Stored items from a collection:
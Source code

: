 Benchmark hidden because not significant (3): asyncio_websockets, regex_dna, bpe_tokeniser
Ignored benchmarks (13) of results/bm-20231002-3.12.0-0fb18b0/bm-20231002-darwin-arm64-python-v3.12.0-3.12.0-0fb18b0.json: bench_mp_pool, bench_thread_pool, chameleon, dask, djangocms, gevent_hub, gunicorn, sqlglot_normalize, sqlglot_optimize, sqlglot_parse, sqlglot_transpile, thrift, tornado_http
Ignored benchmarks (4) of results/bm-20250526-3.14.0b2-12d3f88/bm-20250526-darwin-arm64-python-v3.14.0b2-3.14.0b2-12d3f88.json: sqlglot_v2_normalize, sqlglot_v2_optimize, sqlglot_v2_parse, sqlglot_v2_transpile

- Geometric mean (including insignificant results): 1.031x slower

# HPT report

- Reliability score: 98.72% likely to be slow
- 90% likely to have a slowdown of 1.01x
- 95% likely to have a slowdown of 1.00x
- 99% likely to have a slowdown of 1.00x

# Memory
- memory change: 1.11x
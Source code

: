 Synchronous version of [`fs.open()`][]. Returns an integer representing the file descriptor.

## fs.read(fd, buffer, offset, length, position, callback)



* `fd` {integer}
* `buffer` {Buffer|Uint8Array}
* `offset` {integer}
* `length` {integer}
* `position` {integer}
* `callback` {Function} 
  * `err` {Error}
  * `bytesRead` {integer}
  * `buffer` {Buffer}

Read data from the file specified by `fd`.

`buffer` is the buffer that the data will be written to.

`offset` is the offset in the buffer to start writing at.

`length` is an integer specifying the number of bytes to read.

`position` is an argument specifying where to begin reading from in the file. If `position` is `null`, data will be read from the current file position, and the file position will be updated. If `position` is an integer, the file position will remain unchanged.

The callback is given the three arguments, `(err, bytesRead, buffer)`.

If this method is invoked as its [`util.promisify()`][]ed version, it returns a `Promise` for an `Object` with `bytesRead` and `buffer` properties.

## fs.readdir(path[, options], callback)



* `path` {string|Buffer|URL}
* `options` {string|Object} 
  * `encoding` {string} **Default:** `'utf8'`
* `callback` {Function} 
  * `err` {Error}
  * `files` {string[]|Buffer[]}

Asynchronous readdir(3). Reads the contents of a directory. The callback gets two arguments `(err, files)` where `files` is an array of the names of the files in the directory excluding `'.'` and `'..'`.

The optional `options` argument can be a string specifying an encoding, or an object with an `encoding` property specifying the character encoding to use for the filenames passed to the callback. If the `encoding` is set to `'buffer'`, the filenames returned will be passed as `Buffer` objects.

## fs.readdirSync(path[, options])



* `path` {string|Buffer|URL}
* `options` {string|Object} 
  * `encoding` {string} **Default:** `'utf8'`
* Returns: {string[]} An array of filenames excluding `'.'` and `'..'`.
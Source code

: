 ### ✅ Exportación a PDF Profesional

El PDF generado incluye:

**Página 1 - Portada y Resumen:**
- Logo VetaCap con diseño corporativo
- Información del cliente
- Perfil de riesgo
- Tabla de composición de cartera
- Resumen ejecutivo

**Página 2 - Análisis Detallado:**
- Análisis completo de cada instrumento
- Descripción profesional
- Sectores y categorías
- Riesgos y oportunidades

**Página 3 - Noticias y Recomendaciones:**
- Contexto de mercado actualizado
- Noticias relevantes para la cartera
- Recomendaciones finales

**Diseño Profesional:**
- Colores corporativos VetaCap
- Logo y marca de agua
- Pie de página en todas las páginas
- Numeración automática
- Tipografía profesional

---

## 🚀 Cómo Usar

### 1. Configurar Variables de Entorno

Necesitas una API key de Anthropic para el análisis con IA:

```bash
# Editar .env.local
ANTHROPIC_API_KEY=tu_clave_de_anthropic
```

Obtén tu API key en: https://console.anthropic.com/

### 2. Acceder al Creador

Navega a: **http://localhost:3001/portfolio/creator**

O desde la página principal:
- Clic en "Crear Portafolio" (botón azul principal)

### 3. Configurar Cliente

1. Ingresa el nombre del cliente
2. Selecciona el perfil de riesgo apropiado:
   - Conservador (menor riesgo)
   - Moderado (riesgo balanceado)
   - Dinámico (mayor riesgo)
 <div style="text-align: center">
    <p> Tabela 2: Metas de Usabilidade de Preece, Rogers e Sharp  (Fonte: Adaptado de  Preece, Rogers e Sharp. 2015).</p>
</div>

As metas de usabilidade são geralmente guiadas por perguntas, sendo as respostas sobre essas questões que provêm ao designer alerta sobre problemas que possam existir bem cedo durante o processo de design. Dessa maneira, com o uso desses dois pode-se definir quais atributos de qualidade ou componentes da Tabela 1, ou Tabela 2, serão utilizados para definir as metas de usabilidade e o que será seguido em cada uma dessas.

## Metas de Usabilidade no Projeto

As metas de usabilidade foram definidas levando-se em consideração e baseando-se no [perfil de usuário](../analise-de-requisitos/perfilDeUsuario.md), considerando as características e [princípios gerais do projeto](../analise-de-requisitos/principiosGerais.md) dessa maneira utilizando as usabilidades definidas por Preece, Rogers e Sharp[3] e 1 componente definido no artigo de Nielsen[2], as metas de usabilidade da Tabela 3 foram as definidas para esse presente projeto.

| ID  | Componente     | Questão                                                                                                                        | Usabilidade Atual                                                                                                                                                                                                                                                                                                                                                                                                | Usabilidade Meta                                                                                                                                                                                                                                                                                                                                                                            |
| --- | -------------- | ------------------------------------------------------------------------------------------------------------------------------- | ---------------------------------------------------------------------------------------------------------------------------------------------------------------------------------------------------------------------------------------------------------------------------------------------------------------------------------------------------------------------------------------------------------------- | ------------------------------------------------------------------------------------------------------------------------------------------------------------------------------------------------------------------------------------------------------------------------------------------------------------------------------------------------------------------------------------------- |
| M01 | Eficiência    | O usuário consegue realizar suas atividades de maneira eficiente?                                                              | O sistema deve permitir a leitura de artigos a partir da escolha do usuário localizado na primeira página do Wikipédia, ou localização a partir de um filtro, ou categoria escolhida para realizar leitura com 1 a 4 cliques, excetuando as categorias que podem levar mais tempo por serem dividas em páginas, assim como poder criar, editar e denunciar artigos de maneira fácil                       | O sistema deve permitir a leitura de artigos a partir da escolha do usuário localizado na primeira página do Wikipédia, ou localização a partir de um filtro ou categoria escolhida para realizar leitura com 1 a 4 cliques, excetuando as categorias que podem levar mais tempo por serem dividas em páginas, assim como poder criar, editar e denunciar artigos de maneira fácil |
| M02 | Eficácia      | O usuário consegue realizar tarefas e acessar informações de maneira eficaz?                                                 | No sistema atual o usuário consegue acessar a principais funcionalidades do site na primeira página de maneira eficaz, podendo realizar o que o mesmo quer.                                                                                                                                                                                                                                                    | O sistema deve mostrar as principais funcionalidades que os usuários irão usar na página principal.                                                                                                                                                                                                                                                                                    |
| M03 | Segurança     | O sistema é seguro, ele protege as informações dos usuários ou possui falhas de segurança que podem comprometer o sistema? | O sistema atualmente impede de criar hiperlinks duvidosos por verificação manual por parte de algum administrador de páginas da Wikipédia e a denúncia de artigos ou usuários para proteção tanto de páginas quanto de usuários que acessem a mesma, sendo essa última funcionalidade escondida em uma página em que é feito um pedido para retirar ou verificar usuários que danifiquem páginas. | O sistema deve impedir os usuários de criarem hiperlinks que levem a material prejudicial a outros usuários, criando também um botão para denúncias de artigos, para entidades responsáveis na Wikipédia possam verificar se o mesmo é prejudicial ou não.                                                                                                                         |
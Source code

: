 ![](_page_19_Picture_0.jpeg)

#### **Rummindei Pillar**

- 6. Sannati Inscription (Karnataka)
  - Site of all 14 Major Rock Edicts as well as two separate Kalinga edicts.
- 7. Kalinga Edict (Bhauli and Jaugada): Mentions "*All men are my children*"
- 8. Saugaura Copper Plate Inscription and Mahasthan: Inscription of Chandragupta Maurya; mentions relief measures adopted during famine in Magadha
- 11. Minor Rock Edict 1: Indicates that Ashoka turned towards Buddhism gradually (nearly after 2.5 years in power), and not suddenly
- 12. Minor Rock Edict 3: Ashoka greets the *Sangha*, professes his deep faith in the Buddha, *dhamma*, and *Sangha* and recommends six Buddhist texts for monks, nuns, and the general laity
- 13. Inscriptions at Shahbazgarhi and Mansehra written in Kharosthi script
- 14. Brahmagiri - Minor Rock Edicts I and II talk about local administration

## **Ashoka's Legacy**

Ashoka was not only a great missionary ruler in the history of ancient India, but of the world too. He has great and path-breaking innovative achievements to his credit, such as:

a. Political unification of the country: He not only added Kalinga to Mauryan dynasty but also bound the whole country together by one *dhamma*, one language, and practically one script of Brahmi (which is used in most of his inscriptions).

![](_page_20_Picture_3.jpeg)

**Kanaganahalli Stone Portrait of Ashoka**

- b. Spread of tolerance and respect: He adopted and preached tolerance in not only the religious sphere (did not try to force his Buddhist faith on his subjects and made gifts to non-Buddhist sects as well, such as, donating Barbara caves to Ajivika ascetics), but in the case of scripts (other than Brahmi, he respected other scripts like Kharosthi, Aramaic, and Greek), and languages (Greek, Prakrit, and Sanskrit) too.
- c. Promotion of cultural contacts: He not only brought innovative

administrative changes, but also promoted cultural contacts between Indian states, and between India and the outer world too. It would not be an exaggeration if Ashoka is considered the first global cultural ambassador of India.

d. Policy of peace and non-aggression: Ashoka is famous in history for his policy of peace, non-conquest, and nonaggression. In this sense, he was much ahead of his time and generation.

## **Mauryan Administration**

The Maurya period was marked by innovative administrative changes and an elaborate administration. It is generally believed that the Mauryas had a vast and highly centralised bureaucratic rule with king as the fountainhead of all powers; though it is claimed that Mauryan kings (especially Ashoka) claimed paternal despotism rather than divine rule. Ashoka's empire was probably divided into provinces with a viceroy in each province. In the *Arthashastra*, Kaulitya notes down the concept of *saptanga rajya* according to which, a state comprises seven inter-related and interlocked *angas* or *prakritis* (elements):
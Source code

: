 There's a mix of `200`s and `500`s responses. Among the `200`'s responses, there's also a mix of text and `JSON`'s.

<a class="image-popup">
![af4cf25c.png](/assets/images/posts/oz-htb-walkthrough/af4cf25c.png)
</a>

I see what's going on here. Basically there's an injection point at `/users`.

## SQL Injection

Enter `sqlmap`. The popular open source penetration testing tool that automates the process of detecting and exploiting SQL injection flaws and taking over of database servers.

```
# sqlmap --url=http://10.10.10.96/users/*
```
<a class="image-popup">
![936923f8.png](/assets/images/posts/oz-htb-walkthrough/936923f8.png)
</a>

Task item: Above are the entries. Output exactly the lines beginning with the line that has "- 95% likely to have a slowdown of 1.00x" and ending with the line that has "the file descriptor.".

Result for this task:
- 95% likely to have a slowdown of 1.00x
- 99% likely to have a slowdown of 1.00x

# Memory
- memory change: 1.11x
Source code

: Synchronous version of [`fs.open()`][]. Returns an integer representing the file descriptor.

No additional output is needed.